McDonough wrote she had a Romanian woman in her class who couldn’t speak or write English. She said she taught her the alphabet, McDonough’s name, and asked her what else she wanted to know how to write.
“She wants to write ‘I miss my children,’” she read. “So I teach her. Help her write their names and ages. Names she touches after she writes, with little finger pats.”
McDonough shared “Big Earth” next, a poem about flight, the exchange between Pats and Bills fans outside the Buffalo Stadium, and a veteran who changed their stance on war.
“He said when he was a kid he couldn’t wait to kill bad guys. But now he’s not convinced they’re all so bad,” she read.
“Sestina For The Women Locked Up At Framingham Who Make American Flags” is about McDonough’s work in jails and the lives the incarcerated live there. The poem discussed the practice of prison labor, and made connections to slave labor, as well as the irony of the product prisoners were manufacturing.

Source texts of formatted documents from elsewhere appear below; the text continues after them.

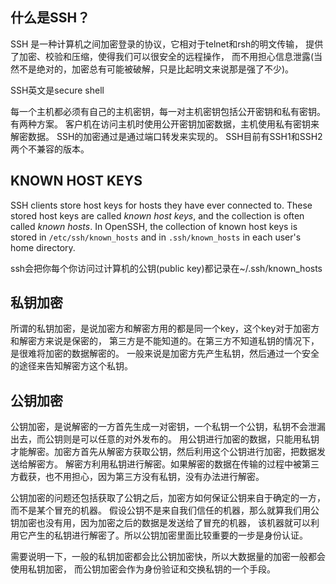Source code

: ## 什么是SSH？
SSH 是一种计算机之间加密登录的协议，它相对于telnet和rsh的明文传输，
提供了加密、校验和压缩，使得我们可以很安全的远程操作，
而不用担心信息泄露(当然不是绝对的，加密总有可能被破解，只是比起明文来说那是强了不少)。



SSH英文是secure shell

每一个主机都必须有自己的主机密钥，每一对主机密钥包括公开密钥和私有密钥。
有两种方案。
客户机在访问主机时使用公开密钥加密数据，主机使用私有密钥来解密数据。
SSH的加密通过是通过端口转发来实现的。
SSH目前有SSH1和SSH2两个不兼容的版本。



## KNOWN HOST KEYS

SSH clients store host keys for hosts they have ever connected to. These stored host keys are called *known host keys*, and the collection is often called *known hosts*. In OpenSSH, the collection of known host keys is stored in `/etc/ssh/known_hosts` and in `.ssh/known_hosts` in each user's home directory.



ssh会把你每个你访问过计算机的公钥(public key)都记录在~/.ssh/known_hosts

## 

## 私钥加密

所谓的私钥加密，是说加密方和解密方用的都是同一个key，这个key对于加密方和解密方来说是保密的，
第三方是不能知道的。在第三方不知道私钥的情况下，是很难将加密的数据解密的。
一般来说是加密方先产生私钥，然后通过一个安全的途径来告知解密方这个私钥。

## 公钥加密

公钥加密，是说解密的一方首先生成一对密钥，一个私钥一个公钥，私钥不会泄漏出去，而公钥则是可以任意的对外发布的。
用公钥进行加密的数据，只能用私钥才能解密。加密方首先从解密方获取公钥，然后利用这个公钥进行加密，把数据发送给解密方。
解密方利用私钥进行解密。如果解密的数据在传输的过程中被第三方截获，也不用担心，因为第三方没有私钥，没有办法进行解密。

公钥加密的问题还包括获取了公钥之后，加密方如何保证公钥来自于确定的一方，而不是某个冒充的机器。
假设公钥不是来自我们信任的机器，那么就算我们用公钥加密也没有用，因为加密之后的数据是发送给了冒充的机器，
该机器就可以利用它产生的私钥进行解密了。所以公钥加密里面比较重要的一步是身份认证。

需要说明一下，一般的私钥加密都会比公钥加密快，所以大数据量的加密一般都会使用私钥加密，
而公钥加密会作为身份验证和交换私钥的一个手段。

“The men in New Hampshire make ‘Live Free or Die’ license plates. Women at Framingham learn digital embroidery, make all the American flags,” she read. “What if we paid them fairly? Or just their families? It’s f***** up to make money off people in prison, right?”

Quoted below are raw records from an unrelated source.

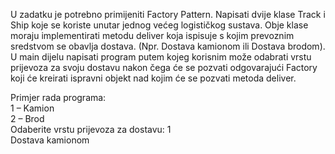 U zadatku je potrebno primijeniti Factory Pattern. Napisati
dvije klase Track i Ship koje se koriste unutar jednog većeg logističkog sustava. Obje klase moraju
implementirati metodu deliver koja ispisuje s kojim prevoznim sredstvom se obavlja dostava. (Npr. Dostava
kamionom ili Dostava brodom).
U main dijelu napisati program putem kojeg korisnim može odabrati vrstu prijevoza za svoju dostavu nakon čega
će se pozvati odgovarajući Factory koji će kreirati ispravni objekt nad kojim će se pozvati metoda deliver.

Primjer rada programa:<br/>
1 – Kamion<br/>
2 – Brod<br/>
Odaberite vrstu prijevoza za dostavu: 1<br/>
Dostava kamionom<br/>
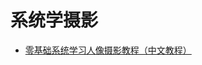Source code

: # 系统学摄影

- [零基础系统学习人像摄影教程（中文教程）](https://www.bilibili.com/video/av51683782?from=search&seid=177368935640193711)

McDonough moved away from poetry based on her time working in prisons, and read “The Serious Downer.” The poem is a slightly gruesome account of how she claims if she ever found her wife Josey dead, she would “eat her face” before she calls the police.
“I tell her the EMTs for the dead, the morgue guys, will walk / in on me, her blood by now darkening and crusting / all over my mouth, me looking up like ‘dag, busted.’
“‘But it’ll be so sad; you won’t be there to think it’s funny,’ / I say. ‘That would be the drag,’ adds Josey, nodding, complacent. / ‘That would be the serious downer of that situation,’” she read.
McDonough then read “Backhoe in Snow,” and “Testicles at Trinity,” two other poems involving experiences with her wife Josey: the first a traffic jam caused by a stuck backhoe in Boston as snow started to pile up; the other about their trip to the Trinity atom bomb test site in New Mexico.
She concluded with a poem about an experience she had with a young man in prison, “Donuts in Kid-jail,” which began, “Here is how often you see donuts in kid-jail: never. Zero times.”
The poem details an interaction with a young student who had been given two donuts and a carton of milk. She said as they worked together, her stomach growled, and the boy offered her his other donut.
“So I said / ‘You are a sweetheart and I am never going to eat your donut.’ / Which made no sense to him. ‘Dude, I have a car and money - / I can walk out of here and buy a dozen as soon as you finish / this poem,” she read.
McDonough read the audience a list of what the boy had lost. “Mother, Father, Sister. Grandmother, school, ring. Country,” she read. She said the boy continued to offer her the donut, said she could have it, and he was going to the bathroom - “Donut as test!”
She said she joked to the guard she was going to eat it after the boy had left. The guard begged her not to because donuts were hard to come by. She didn’t, she said, and after the boy came back and finished his poem, she left the prison.
“I drove away, past / Forest Hills and new condo construction, Blissful Monkey / yoga studio, Whole Foods. Parked my car and walked into my / house, where no one hurts me, where I eat whatever I want,” McDonough read.